The question remains, how does owning and controlling big data recreate preexisting socio–economic divisions and uneven development patterns by people and place? Currently, the U.S. government, information, telecommunications, and cable industry in advanced information societies are profiting because they have the capital and human capacity resources to manipulate the productive function of big data (see Castells 2011 for an empirical analysis of these agents).
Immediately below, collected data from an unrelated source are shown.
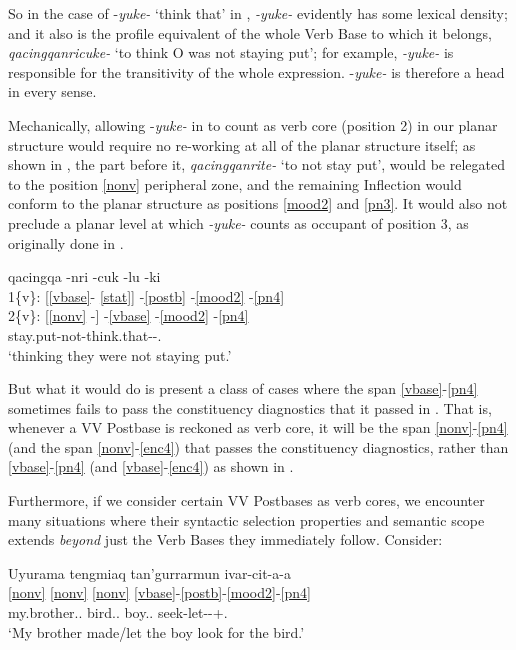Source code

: \documentclass[output=paper]{langscibook}
\begin{document}
So in the case of -\textit{yuke-} `think that' in , \textit{{}-yuke-} evidently has some lexical density; and it also is the profile equivalent of the whole Verb Base to which it belongs, \textit{qacingqanricuke-} `to think O was not staying put'; for example, \textit{{}-yuke-} is responsible for the transitivity of the whole expression. -\textit{yuke-} is therefore a head in every sense.

Mechanically, allowing -\textit{yuke-} in  to count as verb core (position 2) in our planar structure would require no re-working at all of the planar structure itself; as shown in , the part before it, \textit{qacingqanrite-} `to not stay put', would be relegated to the position \ref{nonv} peripheral zone, and the remaining Inflection would conform to the planar structure as positions \ref{mood2} and \ref{pn3}. It would also not preclude a planar level at which \textit{{}-yuke-} counts as occupant of position 3, as originally done in .

\ea\label{ex:key:53} 
\gllll {} qacingqa -nri -cuk -lu -ki\\
    1\{v\}: [\ref{vbase}- \ref{stat}] -\ref{postb} -\ref{mood2} -\ref{pn4} \\
    2\{v\}: [\ref{nonv} -] -\ref{vbase} -\ref{mood2} -\ref{pn4} \\
     stay.put-not-think.that-\Appos-\Tpl.\Obj{}\\
\glt `thinking they were not staying put.'
\z

But what it would do is present a class of cases where the span \ref{vbase}-\ref{pn4} sometimes fails to pass the constituency diagnostics that it passed in . That is, whenever a VV Postbase is reckoned as verb core, it will be the span \ref{nonv}-\ref{pn4} (and the span \ref{nonv}-\ref{enc4}) that passes the constituency diagnostics, rather than \ref{vbase}-\ref{pn4} (and \ref{vbase}-\ref{enc4}) as shown in .

Furthermore, if we consider certain VV Postbases as verb cores, we encounter many situations where their syntactic selection properties and semantic scope extends \textit{beyond} just the Verb Bases they immediately follow. Consider:

\ea\label{ex:key:54} 
\glll Uyurama tengmiaq tan'gurrarmun ivar-cit-a-a\\
     \ref{nonv} \ref{nonv} \ref{nonv} \ref{vbase}-\ref{postb}-\ref{mood2}-\ref{pn4} \\
     my.brother.\Relc.\Sg{} bird.\Abs.\Sg{} boy.\Dat{}.\Sg{} seek-let-\Ind{}-\Third\Sg\Aarg{}+\Third\Sg.\Obj{}\\
\glt `My brother made/let the boy look for the bird.' \citep[274]{Woodbury1985}
\z
\end{document}
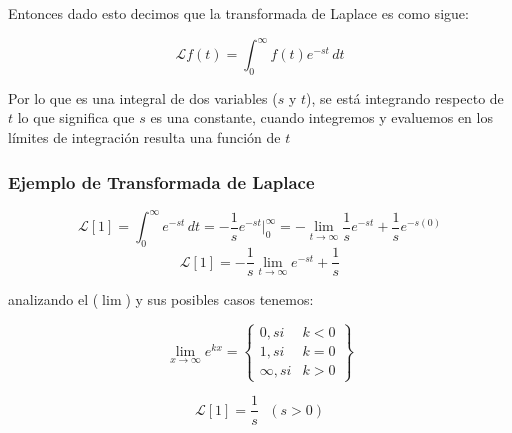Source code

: \documentclass[landscape,twocolumn,letter]{book}
\begin{document}
		
		Entonces dado esto decimos que la transformada de Laplace es como sigue:
		
		\[ \mathscr{L}{f(t)} = \int_{0}^{\infty} f(t)e^{-st} \,dt \]
		
		Por lo que es una integral de dos variables (\(s\) y \(t\)), se está integrando respecto de \(t\) lo que significa que \(s\) es una constante, cuando integremos y evaluemos en los límites de integración resulta una función de \(t\)
		
		\subsubsection{Ejemplo de Transformada de Laplace}
		\[ \mathscr{L}{[1]} = \int_{0}^{\infty} e^{-st} \,dt = -\frac{1}{s} e^{-st} \bigg\rvert_{0}^{\infty} = -\lim_{t\to\infty}\frac{1}{s} e^{-st} + \frac{1}{s} e^{-s(0)} \]
		\[ \mathscr{L}{[1]} = -\frac{1}{s} \lim_{t\to\infty} e^{-st} + \frac{1}{s} \]
		
		
		analizando el (\(\lim\)) y sus posibles casos tenemos:
		
		\[ \lim_{x\to\infty} e^{kx} = \begin{Bmatrix}
			0, si & k<0 \\
			1, si & k=0 \\
			\infty, si & k>0
		\end{Bmatrix} \]		
		
		
		\[  \mathscr{L}{[1]} = \frac{1}{s} \,\,\,\, (s>0) \]
		
\end{document}
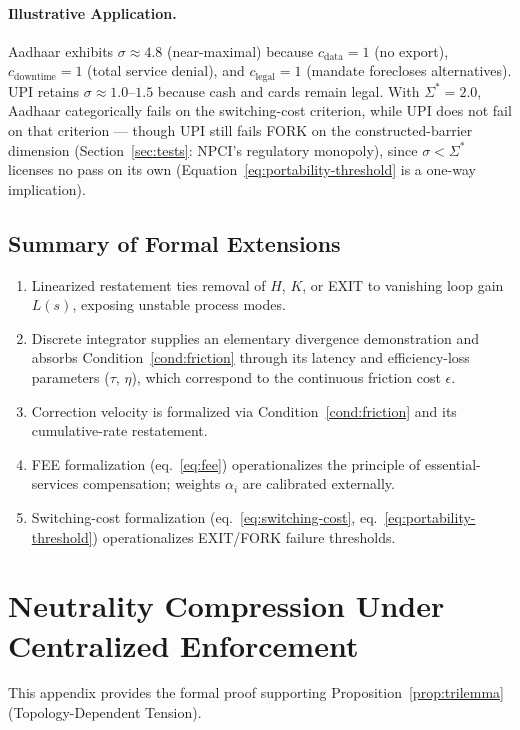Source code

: \documentclass{article}
\begin{document}
\paragraph{Illustrative Application.} Aadhaar exhibits $\sigma \approx 4.8$ (near-maximal) because $c_{\text{data}} = 1$ (no export), $c_{\text{downtime}} = 1$ (total service denial), and $c_{\text{legal}} = 1$ (mandate forecloses alternatives). UPI retains $\sigma \approx 1.0$--$1.5$ because cash and cards remain legal. With $\Sigma^* = 2.0$, Aadhaar categorically fails on the switching-cost criterion, while UPI does not fail on that criterion --- though UPI still fails FORK on the constructed-barrier dimension (Section~\ref{sec:tests}: NPCI's regulatory monopoly), since $\sigma < \Sigma^*$ licenses no pass on its own (Equation~\ref{eq:portability-threshold} is a one-way implication).

\subsection{Summary of Formal Extensions}

\begin{enumerate}
    \item Linearized restatement ties removal of $H$, $K$, or EXIT to vanishing loop gain $L(s)$, exposing unstable process modes.
    \item Discrete integrator supplies an elementary divergence demonstration and absorbs Condition~\ref{cond:friction} through its latency and efficiency-loss parameters ($\tau$, $\eta$), which correspond to the continuous friction cost $\epsilon$.
    \item Correction velocity is formalized via Condition~\ref{cond:friction} and its cumulative-rate restatement.
    \item FEE formalization (eq.~\ref{eq:fee}) operationalizes the principle of essential-services compensation; weights $\alpha_i$ are calibrated externally.
    \item Switching-cost formalization (eq.~\ref{eq:switching-cost}, eq.~\ref{eq:portability-threshold}) operationalizes EXIT/FORK failure thresholds.
\end{enumerate}

\section{Neutrality Compression Under Centralized Enforcement}
\label{appendix:neutrality}

This appendix provides the formal proof supporting Proposition~\ref{prop:trilemma} (Topology-Dependent Tension).
\end{document}
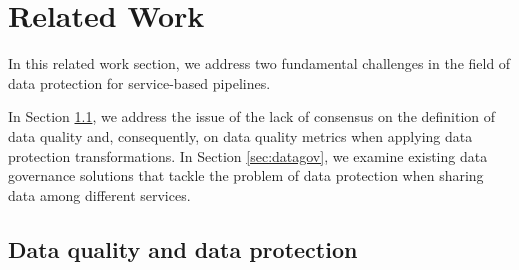 \section{Related Work}\label{sec:related}

{\color{OurColor}
    In this related work section, we address two fundamental challenges in the field of data protection for service-based pipelines.

    In Section  \ref{sec:dataquality}, we address the issue of the lack of consensus on the definition of data quality and, consequently, on data quality metrics when applying data protection transformations. In Section \ref{sec:datagov}, we examine existing data governance solutions that tackle the problem of data protection when sharing data among different services.
}
\subsection{Data quality and data protection}\label{sec:dataquality}

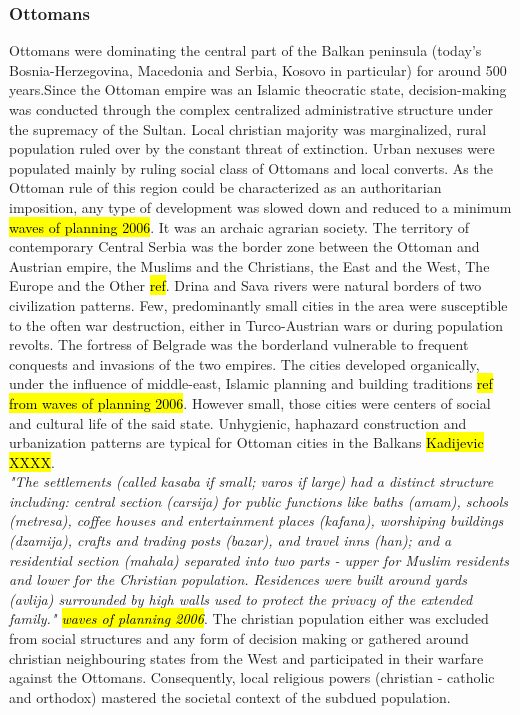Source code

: \documentclass[11pt]{report}
\begin{document}
\subsubsection{Ottomans}
Ottomans were dominating the central part of the Balkan peninsula (today’s Bosnia-Herzegovina,  Macedonia  and  Serbia,  Kosovo  in  particular) for around 500 years.\footnotemark Since the Ottoman empire was an Islamic theocratic state, decision-making was conducted through the complex centralized administrative structure under the supremacy of the Sultan. Local christian majority was marginalized, rural population ruled over by the constant threat of extinction. Urban nexuses were populated mainly by ruling social class of Ottomans and local converts. As the Ottoman rule of this region could be characterized as an authoritarian imposition, any type of development was slowed down and reduced to a minimum \hl{waves of planning 2006}. It was an archaic agrarian society. The territory of contemporary Central Serbia was the border zone between the Ottoman and Austrian empire, the Muslims and the Christians, the East and the West, The Europe and the Other \hl{ref}. Drina and Sava rivers were natural borders of two civilization patterns. Few, predominantly small cities in the area were susceptible to the often war destruction, either in Turco-Austrian wars or during population revolts. The fortress of Belgrade was the borderland vulnerable to frequent conquests and invasions of the two empires. The cities developed organically, under the influence of middle-east, Islamic planning and building traditions \hl{ref from waves of planning 2006}. However small, those cities were centers of social and cultural life of the said state. Unhygienic, haphazard construction and urbanization patterns are typical for Ottoman cities in the Balkans \hl{Kadijevic XXXX}. 
\\ 
\textit{"The settlements (called kasaba  if  small;  varos  if  large)  had  a  distinct  structure  including:  central section (carsija) for public functions like baths (amam), schools (metresa), coffee houses and entertainment  places  (kafana),  worshiping  buildings  (dzamija),  crafts  and  trading  posts (bazar), and travel inns (han); and a residential section (mahala) separated into two parts - upper for Muslim residents and lower for the Christian population. Residences were built around yards (avlija) surrounded by high walls used to protect the privacy of the extended family." \hl{waves of planning 2006}}. The christian population either was excluded from social structures and any form of decision making or gathered around christian neighbouring states from the West and participated in their warfare against the Ottomans. Consequently, local religious powers (christian - catholic and orthodox) mastered the societal context of the subdued population.
\end{document}
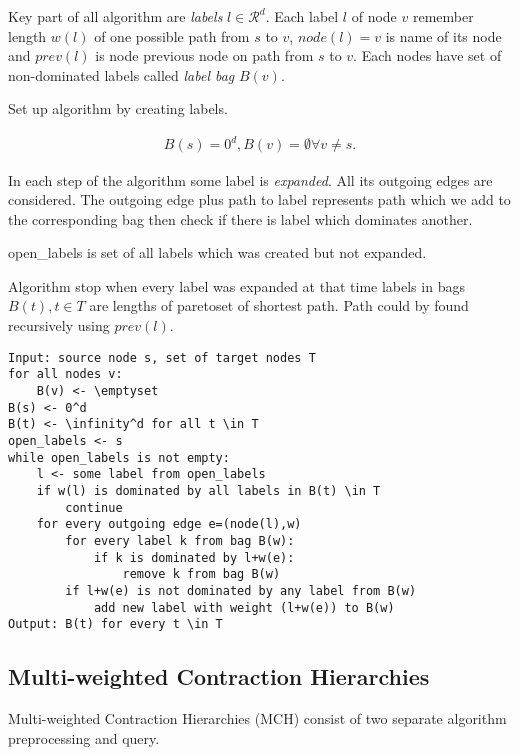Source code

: Key part of all algorithm are \emph{labels} $l\in \mathcal{R}^d$.
Each label $l$ of node $v$ remember length $w(l)$  of one 
possible path from $s$ to $v$, $node(l) = v$ is name of its node
and $prev(l)$ is node previous node on path from $s$ to $v$.
Each nodes have set of non-dominated labels called \emph{label bag} $B(v)$.

Set up algorithm by creating labels.

\begin{gather*} 
B(s)=0^d, B(v)=\emptyset \forall v \ne s.
\end{gather*} 

In each step of the algorithm some label is \emph{expanded}. 
All its outgoing edges are considered. 
The outgoing edge plus path to label represents 
path which we add to the corresponding bag then check if there
is label which dominates another.

open\_labels is set of all labels which was created but not expanded.

Algorithm stop when every label was expanded at that time
labels in bags $B(t), t \in T$ are lengths of paretoset of shortest path.
Path could by found recursively using $prev(l)$.


\begin{lstlisting}[caption={Meta Search Algorithm},label=list:8-6,captionpos=t,float,abovecaptionskip=-\medskipamount]
Input: source node s, set of target nodes T
for all nodes v:
	B(v) <- \emptyset
B(s) <- 0^d
B(t) <- \infinity^d for all t \in T
open_labels <- s
while open_labels is not empty:
	l <- some label from open_labels
    if w(l) is dominated by all labels in B(t) \in T
    	continue
    for every outgoing edge e=(node(l),w)
    	for every label k from bag B(w):
        	if k is dominated by l+w(e):
            	remove k from bag B(w)
        if l+w(e) is not dominated by any label from B(w)
        	add new label with weight (l+w(e)) to B(w)
Output: B(t) for every t \in T
\end{lstlisting}



\subsection{Multi-weighted Contraction Hierarchies}
Multi-weighted Contraction Hierarchies (MCH) consist of two separate algorithm
preprocessing and query.

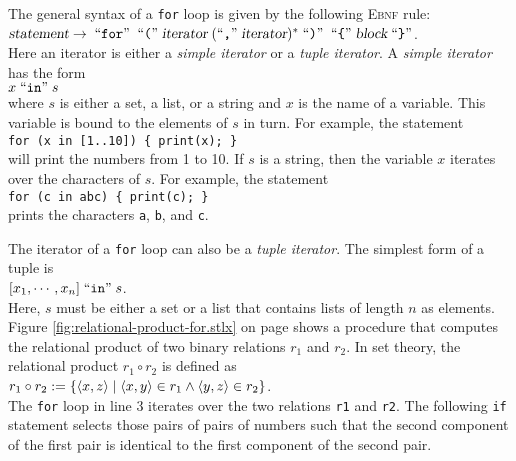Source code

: The general syntax of a \texttt{for} loop is given by the following \textsc{Ebnf} rule:
\\[0.2cm]
\hspace*{1.3cm}
$\textsl{statement} \rightarrow \;\mbox{``\texttt{for}''}\; \;\mbox{``\texttt{(}''}\; \textsl{iterator} \;(\mbox{``\texttt{,}''}\; \textsl{iterator})^* \;\mbox{``\texttt{)}''}\;
  \;\mbox{``\texttt{\{}''}\; \textsl{block} \;\mbox{``\texttt{\}}''}
$.
\\[0.2cm]
Here an iterator is either a \emph{simple iterator} or a \emph{tuple iterator}.  A
\emph{simple iterator} has the form
\\[0.2cm]
\hspace*{1.3cm}
$x \;\mbox{``\texttt{in}''}\; s$
\\[0.2cm]
where $s$ is either a set, a list, or a string and $x$ is the name of a variable.
This variable is bound to the elements of $s$ in turn.  For example,  the statement
\\[0.2cm]
\hspace*{1.3cm}
\texttt{for (x in [1..10]) \{ print(x); \}}
\\[0.2cm]
will print the numbers from 1 to 10.  If $s$ is a string, then the variable $x$ iterates over the
characters of $s$.  For example, the statement
\\[0.2cm]
\hspace*{1.3cm}
\texttt{for (c in abc) \{ print(c); \}}
\\[0.2cm]
prints the characters \texttt{a}, \texttt{b},
and \texttt{c}.  


The iterator of a \texttt{for} loop can also be a \emph{tuple iterator}.  The simplest form of
a tuple is
\\[0.2cm]
\hspace*{1.3cm}
 $[x_1, \cdots, x_n] \;\mbox{``\texttt{in}''}\; s$.
\\[0.2cm]
Here, $s$ must be either a set or a list that contains lists of length $n$ as elements. 
Figure \ref{fig:relational-product-for.stlx} on page \pageref{fig:relational-product-for.stlx}
shows a procedure that computes the relational product 
of two binary relations $r_1$ and $r_2$.  In set theory, the relational product $r_1 \circ r_2$
is defined as
\\[0.2cm]
\hspace*{1.3cm}
$r_1 \circ r_2 := \{ \pair(x,z) \mid \pair(x,y) \in r_1 \wedge \pair(y,z) \in r_2 \}$.
\\[0.2cm]
The \texttt{for} loop in line 3 iterates over the two relations \texttt{r1} and \texttt{r2}.
The following \texttt{if} statement selects those pairs of pairs of numbers such that the second
component of the first pair is identical to the first component of the second pair.

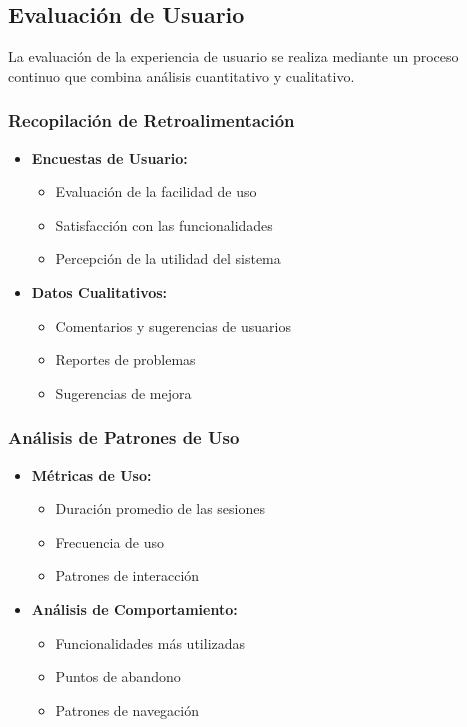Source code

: \subsection{Evaluación de Usuario}
\label{evaluacion-usuario}

La evaluación de la experiencia de usuario se realiza mediante un proceso continuo que combina análisis cuantitativo y cualitativo.

\subsubsection{Recopilación de Retroalimentación}

\begin{itemize}
	\item \textbf{Encuestas de Usuario:}
	      \begin{itemize}
		      \item Evaluación de la facilidad de uso
		      \item Satisfacción con las funcionalidades
		      \item Percepción de la utilidad del sistema
	      \end{itemize}

	\item \textbf{Datos Cualitativos:}
	      \begin{itemize}
		      \item Comentarios y sugerencias de usuarios
		      \item Reportes de problemas
		      \item Sugerencias de mejora
	      \end{itemize}
\end{itemize}

\subsubsection{Análisis de Patrones de Uso}

\begin{itemize}
	\item \textbf{Métricas de Uso:}
	      \begin{itemize}
		      \item Duración promedio de las sesiones
		      \item Frecuencia de uso
		      \item Patrones de interacción
	      \end{itemize}

	\item \textbf{Análisis de Comportamiento:}
	      \begin{itemize}
		      \item Funcionalidades más utilizadas
		      \item Puntos de abandono
		      \item Patrones de navegación
	      \end{itemize}
\end{itemize}

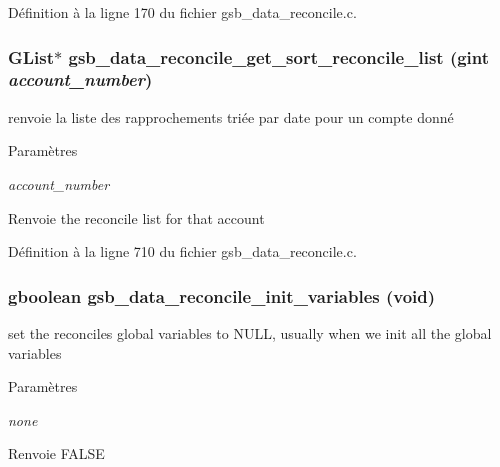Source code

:Définition à la ligne 170 du fichier gsb\_\-data\_\-reconcile.c.

\subsubsection[{gsb\_\-data\_\-reconcile\_\-get\_\-sort\_\-reconcile\_\-list}]{\setlength{\rightskip}{0pt plus 5cm}GList$\ast$ gsb\_\-data\_\-reconcile\_\-get\_\-sort\_\-reconcile\_\-list (gint {\em account\_\-number})}\label{gsb__data__reconcile_8c_a8224c264d9596777a0a701a31bd2487f}
renvoie la liste des rapprochements triée par date pour un compte donné


\begin{DoxyParams}{Paramètres}
\item[{\em account\_\-number}]\end{DoxyParams}
\begin{DoxyReturn}{Renvoie}
the reconcile list for that account 
\end{DoxyReturn}


Définition à la ligne 710 du fichier gsb\_\-data\_\-reconcile.c.

\subsubsection[{gsb\_\-data\_\-reconcile\_\-init\_\-variables}]{\setlength{\rightskip}{0pt plus 5cm}gboolean gsb\_\-data\_\-reconcile\_\-init\_\-variables (void)}\label{gsb__data__reconcile_8c_a92e5a9c9c1a907d6b2f7571426a910b6}
set the reconciles global variables to NULL, usually when we init all the global variables


\begin{DoxyParams}{Paramètres}
\item[{\em none}]\end{DoxyParams}
\begin{DoxyReturn}{Renvoie}
FALSE 
\end{DoxyReturn}


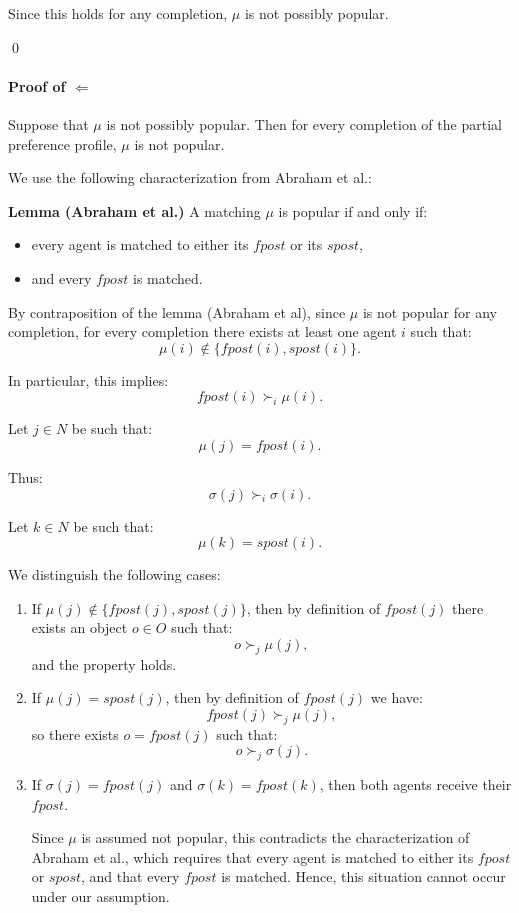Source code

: \documentclass{article}
\begin{document}
\medskip

Since this holds for any completion, $\mu$ is not possibly popular.

\qed


\paragraph{Proof of $\Leftarrow$}

Suppose that $\mu$ is not possibly popular. Then for every completion of the partial preference profile, $\mu$ is not popular.

We use the following characterization from Abraham et al.:

\medskip

\textbf{Lemma (Abraham et al.)}  
A matching $\mu$ is popular if and only if:
\begin{itemize}
    \item every agent is matched to either its $fpost$ or its $spost$,
    \item and every $fpost$ is matched.
\end{itemize}

\medskip

By contraposition of the lemma (Abraham et al), since $\mu$ is not popular for any completion, for every completion there exists at least one agent $i$ such that:
\[
\mu(i) \notin \{fpost(i), spost(i)\}.
\]

In particular, this implies:
\[
fpost(i) \succ_i \mu(i).
\]

Let $j \in N$ be such that:
\[
\mu(j) = fpost(i).
\]

Thus:
\[
\sigma(j) \succ_i \sigma(i).
\]

Let $k \in N$ be such that:
\[
\mu(k) = spost(i).
\]

We distinguish the following cases:

\begin{enumerate}
    \item If $\mu(j) \notin \{fpost(j), spost(j)\}$, then by definition of $fpost(j)$ there exists an object $o \in O$ such that:
    \[
    o \succ_j \mu(j),
    \]
    and the property holds.

    \item If $\mu(j) = spost(j)$, then by definition of $fpost(j)$ we have:
    \[
    fpost(j) \succ_j \mu(j),
    \]
    so there exists $o = fpost(j)$ such that:
    \[
    o \succ_j \sigma(j).
    \]

    \item If $\sigma(j) = fpost(j)$ and $\sigma(k) = fpost(k)$, then both agents receive their $fpost$.

    Since $\mu$ is assumed not popular, this contradicts the characterization of Abraham et al., which requires that every agent is matched to either its $fpost$ or $spost$, and that every $fpost$ is matched. Hence, this situation cannot occur under our assumption.

\end{enumerate}
\end{document}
In fact, they do so to meet their needs and interests. It follows that high resource institutions, corporations, organizations, and individuals with direct access to big data, who own the tools of the trade, and embody the expertise to manipulate information, have a competitive advantage over those who do not, especially during a time when big data systems are hardly understood or critically examined by a majority. These few agents are advantaged because they are able to extract and make sense of data in ways that others cannot. This is vital, as data are used to reify information and used to legitimate ideas and claims that can in turn validate policies that determine the allocation and distribution of resources; which can all affect social welfare and development trajectories. Consequently, low resource institutions, corporations, nonprofit organizations, and passive consumers of technology without the tools and intellectual capacity to manipulate big data are disadvantaged and disempowered in productive and development processes.
Much can be learned about the conditions under which society benefits or not from big data. The challenge and opportunity is to recognize the critical importance of how big data (its benefits and costs) is constructed and framed, for this determines outcomes. It is imperative to be critical of the conditions in which big data is collected, stored, interpreted, and used by institutions. The results for some individuals and places can be harmful and irreversible.